For a new generation of students, much of the early 21st century is a distant history; perhaps a story written by an author with a knack for continuity and detail. The class of 2020 was the first for which 9/11 happened before our birth. For us, it is easy to forget the struggles and cautionary tales of the past. Just ten years after its occurrence, The Great Recession is already receding from our minds. It is important to remember the causes and financial devastation in the aftermath of this fateful blunder on the part of the American people.

The housing market collapse was the result of the formation of a financial bubble caused by faulty decisions from banks and homeowners. Towards the beginning of the crisis, housing prices were on a natural rise due to supply/demand relationships. However, banks saw an opportunity to take advantage of their patrons when they took out loans for their houses. Because a borrower can default on a mortgage, voiding them of any obligation to pay back loans, banks are usually cautious about who they lend to. However, there is a catch to defaulting. The defaulter must yield all previous payments and the house to the bank. Because of rapidly increasing housing prices, the bank would either get its mortgage, or a decent investment in the form of the house. This fail-safe led to lenders giving out loans to anyone who asked for them, including those who had no chance at paying back their loans, since banks could earn the house at a high price and some bonus interest. Although the bubble flourished in the short-term, it popped as soon as house prices began to drop. Because people no longer had monetary incentive to keep paying mortgage payments for the house, most homeowners defaulted, leaving banks with many expensive houses with rapidly decreasing value.

Jonathan Liu ‘20 suggests that the banks were to blame for the failure of the housing market. He argues that it was very shortsighted for the lenders to “give loans to everyone, even if they couldn’t pay back the debt or didn’t even have a job, because everyone would just stop paying the loans back”. Instead of responsibly choosing people to give loans to, banks bet on the continual rise of prices, without considering the effect that their own actions would have on the system. In a way, they were pushing the probability of failure onto the next person, trusting that the housing market was large enough to support another player. According to James Feng ‘18, the U.S. government was also to blame for its lack of adequate laws protecting the housing industry. “It was because the government wasn’t hard enough on the banks, and the banks knew that they would get bailed out even if they failed”.

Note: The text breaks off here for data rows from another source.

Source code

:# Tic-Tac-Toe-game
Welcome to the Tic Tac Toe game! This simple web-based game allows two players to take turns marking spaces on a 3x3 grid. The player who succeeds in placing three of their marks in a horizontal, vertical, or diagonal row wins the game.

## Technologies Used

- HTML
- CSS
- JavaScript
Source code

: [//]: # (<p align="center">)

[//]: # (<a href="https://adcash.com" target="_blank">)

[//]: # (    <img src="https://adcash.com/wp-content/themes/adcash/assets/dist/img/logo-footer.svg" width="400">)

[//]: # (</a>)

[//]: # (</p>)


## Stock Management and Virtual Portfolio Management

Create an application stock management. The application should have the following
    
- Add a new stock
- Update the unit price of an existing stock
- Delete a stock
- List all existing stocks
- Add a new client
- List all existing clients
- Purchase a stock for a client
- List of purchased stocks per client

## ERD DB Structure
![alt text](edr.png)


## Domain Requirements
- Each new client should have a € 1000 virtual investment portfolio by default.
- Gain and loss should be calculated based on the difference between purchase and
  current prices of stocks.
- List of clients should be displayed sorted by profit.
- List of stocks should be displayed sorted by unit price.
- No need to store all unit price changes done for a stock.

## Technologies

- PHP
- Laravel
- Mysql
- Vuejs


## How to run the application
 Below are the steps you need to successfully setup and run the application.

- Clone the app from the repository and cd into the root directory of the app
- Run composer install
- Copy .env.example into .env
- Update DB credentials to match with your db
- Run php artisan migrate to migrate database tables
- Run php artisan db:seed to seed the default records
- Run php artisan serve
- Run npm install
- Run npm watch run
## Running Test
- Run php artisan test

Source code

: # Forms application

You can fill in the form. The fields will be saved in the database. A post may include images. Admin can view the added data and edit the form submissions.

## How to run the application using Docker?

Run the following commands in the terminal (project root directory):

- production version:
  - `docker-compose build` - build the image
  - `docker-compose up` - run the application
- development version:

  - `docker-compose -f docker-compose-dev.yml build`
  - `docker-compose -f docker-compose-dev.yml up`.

Although the 2008 crash sent millions into joblessness and into debt, it seems like America has already forgotten its lesson in trying to game the system. An unprecedented new way of exchanging money, cryptocurrency, has overturned the financial game. “Average Joe” prospectors have collectively hedged billions of dollars on Bitcoin, Ether, and Monero, similar to how much of the public, especially those with no business buying houses, took out unpayable loans in the years leading up to 2008. Recently, Bitcoin has experienced incredible growth that some experts say is the unnatural buildup for a bubble and subsequent market crash. Many investors joining the Cryptocurrency market hope that the institution of Bitcoin is “too big to fail” and could support just one more player. This was exactly the type of thinking that led to the collapse of the housing market, which many regarded in the same way.

Bitcoin is stepping into uncharted territory, and should be treated with caution. Restraint from average citizens would have prevented the crash of 2008, and can save the cryptocurrency market even if it crashes. The best way to predict the future is with the past, since history inevitably repeats itself, and Bitcoin seems to be following in the footsteps of the housing market in 2008.